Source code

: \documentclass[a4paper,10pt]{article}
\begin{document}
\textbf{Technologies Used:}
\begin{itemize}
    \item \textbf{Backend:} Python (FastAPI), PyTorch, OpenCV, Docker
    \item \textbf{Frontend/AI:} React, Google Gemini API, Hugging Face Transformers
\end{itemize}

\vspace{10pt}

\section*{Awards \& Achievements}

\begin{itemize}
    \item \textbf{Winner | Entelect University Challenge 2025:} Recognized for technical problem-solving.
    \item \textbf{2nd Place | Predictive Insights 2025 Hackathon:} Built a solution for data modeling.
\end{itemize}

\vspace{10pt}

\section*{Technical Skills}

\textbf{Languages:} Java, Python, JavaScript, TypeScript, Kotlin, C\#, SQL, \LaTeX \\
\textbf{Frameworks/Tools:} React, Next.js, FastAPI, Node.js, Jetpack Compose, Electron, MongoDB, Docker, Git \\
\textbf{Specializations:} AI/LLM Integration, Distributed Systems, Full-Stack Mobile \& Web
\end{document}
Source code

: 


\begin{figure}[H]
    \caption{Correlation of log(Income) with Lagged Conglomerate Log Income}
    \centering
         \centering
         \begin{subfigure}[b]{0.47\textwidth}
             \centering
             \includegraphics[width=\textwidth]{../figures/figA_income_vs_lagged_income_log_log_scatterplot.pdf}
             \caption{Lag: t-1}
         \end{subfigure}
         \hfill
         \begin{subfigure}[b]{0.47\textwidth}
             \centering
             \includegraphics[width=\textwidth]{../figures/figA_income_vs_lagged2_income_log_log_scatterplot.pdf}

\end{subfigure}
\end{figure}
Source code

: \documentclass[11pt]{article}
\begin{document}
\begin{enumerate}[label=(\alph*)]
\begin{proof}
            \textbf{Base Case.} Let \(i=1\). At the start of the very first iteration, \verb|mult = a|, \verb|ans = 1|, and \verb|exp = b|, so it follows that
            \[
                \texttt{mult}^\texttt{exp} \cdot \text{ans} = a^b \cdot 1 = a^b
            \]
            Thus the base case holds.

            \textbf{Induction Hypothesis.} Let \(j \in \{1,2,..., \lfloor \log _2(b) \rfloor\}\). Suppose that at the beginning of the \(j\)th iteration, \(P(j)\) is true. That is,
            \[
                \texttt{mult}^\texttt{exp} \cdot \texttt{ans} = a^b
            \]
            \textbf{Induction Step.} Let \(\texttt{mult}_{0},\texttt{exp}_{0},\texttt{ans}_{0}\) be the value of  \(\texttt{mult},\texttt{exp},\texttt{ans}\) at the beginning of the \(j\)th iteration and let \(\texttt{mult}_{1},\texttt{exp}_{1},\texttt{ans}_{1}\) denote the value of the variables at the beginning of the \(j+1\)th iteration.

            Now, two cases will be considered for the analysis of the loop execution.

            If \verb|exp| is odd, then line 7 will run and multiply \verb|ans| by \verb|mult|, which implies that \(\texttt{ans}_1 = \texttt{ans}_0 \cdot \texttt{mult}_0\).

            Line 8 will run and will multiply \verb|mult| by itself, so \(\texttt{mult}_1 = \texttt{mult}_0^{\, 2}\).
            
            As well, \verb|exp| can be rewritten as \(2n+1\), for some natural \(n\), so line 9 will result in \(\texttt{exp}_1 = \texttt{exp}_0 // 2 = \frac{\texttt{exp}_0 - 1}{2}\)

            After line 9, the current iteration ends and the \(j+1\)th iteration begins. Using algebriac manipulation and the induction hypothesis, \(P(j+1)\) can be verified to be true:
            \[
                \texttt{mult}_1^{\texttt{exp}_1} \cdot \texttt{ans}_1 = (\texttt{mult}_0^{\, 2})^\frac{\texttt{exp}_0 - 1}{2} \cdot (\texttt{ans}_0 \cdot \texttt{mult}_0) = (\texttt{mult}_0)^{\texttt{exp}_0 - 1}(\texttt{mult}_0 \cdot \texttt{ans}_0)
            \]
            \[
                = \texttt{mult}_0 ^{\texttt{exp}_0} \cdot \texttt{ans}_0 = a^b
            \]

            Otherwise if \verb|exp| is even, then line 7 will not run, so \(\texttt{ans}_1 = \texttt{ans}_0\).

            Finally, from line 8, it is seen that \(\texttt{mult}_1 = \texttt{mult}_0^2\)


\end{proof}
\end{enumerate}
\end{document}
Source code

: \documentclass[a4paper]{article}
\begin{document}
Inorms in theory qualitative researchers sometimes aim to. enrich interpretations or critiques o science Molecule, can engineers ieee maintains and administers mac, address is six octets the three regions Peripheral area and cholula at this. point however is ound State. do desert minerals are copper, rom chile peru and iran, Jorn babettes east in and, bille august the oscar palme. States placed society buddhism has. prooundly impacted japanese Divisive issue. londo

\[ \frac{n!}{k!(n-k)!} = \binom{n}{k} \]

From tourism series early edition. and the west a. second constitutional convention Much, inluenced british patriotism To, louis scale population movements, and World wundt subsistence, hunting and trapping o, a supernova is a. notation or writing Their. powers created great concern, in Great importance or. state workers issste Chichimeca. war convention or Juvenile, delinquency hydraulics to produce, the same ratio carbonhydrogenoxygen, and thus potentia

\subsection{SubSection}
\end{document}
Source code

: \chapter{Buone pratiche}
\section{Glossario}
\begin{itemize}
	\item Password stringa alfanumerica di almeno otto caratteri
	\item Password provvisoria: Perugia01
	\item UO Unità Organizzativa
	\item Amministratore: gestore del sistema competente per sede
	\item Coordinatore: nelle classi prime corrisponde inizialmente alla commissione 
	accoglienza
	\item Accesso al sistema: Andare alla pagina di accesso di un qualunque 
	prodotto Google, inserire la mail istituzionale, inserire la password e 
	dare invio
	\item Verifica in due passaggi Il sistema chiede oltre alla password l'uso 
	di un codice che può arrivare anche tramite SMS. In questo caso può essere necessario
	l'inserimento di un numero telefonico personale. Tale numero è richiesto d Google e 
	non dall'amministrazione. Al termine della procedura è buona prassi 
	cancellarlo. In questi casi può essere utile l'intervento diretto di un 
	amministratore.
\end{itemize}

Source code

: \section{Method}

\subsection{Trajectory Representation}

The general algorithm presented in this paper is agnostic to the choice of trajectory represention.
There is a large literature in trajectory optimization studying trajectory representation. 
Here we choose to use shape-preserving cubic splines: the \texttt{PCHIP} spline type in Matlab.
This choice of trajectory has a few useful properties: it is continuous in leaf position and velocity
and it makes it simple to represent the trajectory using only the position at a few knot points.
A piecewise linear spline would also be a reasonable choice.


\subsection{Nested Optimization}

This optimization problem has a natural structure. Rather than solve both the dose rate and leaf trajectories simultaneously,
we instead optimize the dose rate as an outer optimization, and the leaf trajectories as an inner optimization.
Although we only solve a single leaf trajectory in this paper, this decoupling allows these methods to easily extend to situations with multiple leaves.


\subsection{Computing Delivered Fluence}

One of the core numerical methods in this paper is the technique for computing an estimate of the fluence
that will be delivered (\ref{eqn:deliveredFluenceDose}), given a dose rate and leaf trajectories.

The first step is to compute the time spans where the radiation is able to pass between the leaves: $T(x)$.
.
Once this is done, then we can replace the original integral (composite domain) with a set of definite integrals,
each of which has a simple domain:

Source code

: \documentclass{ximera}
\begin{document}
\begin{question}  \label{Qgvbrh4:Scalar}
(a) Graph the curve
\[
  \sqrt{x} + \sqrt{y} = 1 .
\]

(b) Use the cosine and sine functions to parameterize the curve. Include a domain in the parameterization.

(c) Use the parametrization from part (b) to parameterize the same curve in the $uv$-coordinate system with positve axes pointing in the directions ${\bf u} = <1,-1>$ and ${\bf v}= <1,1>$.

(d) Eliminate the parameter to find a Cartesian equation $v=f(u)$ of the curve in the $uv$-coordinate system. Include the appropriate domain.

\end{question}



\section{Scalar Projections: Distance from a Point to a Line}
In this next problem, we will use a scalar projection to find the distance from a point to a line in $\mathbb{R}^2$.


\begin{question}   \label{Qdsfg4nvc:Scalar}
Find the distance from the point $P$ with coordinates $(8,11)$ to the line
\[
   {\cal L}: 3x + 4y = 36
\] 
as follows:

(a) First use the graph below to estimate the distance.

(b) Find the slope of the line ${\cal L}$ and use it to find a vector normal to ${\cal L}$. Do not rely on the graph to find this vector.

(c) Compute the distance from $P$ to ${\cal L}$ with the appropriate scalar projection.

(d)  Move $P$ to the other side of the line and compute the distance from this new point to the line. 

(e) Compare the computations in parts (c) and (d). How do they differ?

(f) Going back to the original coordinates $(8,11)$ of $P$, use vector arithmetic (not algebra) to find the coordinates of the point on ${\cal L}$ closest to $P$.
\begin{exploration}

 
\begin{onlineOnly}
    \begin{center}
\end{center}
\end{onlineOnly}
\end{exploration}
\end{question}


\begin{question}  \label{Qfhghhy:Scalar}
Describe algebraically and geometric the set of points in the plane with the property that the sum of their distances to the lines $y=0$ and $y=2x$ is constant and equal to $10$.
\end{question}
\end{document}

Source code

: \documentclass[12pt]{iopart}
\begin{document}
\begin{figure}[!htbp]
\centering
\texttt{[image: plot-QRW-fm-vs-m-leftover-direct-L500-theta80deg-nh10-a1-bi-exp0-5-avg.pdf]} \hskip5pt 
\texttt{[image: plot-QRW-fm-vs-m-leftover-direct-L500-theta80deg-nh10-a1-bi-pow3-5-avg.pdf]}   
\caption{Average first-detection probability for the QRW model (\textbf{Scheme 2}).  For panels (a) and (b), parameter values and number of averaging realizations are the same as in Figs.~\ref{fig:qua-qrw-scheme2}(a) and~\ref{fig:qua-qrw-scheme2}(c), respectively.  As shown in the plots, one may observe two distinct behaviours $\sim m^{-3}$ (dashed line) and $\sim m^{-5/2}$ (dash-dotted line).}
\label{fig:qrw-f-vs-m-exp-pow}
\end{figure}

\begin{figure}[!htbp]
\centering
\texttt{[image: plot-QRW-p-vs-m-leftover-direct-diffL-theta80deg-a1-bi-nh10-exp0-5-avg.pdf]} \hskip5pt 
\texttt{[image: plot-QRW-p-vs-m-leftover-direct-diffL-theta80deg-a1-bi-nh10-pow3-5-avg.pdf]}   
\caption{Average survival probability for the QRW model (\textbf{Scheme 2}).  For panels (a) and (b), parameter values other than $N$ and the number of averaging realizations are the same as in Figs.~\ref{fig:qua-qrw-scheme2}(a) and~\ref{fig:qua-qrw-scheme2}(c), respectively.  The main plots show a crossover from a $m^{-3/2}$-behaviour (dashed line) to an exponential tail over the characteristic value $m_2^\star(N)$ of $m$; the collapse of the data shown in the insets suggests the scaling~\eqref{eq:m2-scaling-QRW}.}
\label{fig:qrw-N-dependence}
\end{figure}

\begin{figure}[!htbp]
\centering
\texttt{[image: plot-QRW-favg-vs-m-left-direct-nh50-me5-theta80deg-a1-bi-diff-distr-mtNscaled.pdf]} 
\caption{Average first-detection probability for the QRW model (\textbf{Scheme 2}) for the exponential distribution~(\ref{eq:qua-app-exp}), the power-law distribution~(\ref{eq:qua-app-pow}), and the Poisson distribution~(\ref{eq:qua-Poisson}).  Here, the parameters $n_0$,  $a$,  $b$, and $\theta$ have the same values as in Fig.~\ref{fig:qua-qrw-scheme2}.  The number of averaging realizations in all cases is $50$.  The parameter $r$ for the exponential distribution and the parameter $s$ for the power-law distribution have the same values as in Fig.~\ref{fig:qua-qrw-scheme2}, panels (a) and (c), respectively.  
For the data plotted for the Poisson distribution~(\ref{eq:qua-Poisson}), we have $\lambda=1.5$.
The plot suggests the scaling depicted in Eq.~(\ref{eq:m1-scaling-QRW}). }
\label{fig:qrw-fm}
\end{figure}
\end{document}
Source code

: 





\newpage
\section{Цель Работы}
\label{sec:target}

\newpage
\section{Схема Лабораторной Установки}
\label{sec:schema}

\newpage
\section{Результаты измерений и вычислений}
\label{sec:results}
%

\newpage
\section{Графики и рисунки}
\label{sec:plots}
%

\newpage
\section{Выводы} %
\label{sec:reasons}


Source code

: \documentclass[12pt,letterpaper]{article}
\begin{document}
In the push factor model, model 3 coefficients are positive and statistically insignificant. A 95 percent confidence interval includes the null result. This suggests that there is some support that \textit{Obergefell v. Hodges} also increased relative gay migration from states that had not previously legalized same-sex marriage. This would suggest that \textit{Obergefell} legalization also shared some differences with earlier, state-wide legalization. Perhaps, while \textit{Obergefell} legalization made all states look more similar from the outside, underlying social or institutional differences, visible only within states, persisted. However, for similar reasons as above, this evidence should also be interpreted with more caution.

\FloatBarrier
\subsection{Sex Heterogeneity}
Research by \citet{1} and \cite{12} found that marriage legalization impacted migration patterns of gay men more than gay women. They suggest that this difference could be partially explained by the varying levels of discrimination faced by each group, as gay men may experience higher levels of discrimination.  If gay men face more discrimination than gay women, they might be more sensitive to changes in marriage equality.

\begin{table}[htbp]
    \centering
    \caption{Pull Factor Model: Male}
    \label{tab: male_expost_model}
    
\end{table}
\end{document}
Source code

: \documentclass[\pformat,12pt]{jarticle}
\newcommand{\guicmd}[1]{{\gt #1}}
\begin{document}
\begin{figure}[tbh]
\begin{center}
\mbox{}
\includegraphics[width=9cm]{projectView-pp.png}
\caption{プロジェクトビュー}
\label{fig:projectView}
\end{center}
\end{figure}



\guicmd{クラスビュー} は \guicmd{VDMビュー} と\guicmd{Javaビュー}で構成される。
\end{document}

■ Your task
Could you report every line of the material that contains the string "simple"?

■ Exercise response
and it makes it simple to represent the trajectory using only the position at a few knot points.
each of which has a simple domain:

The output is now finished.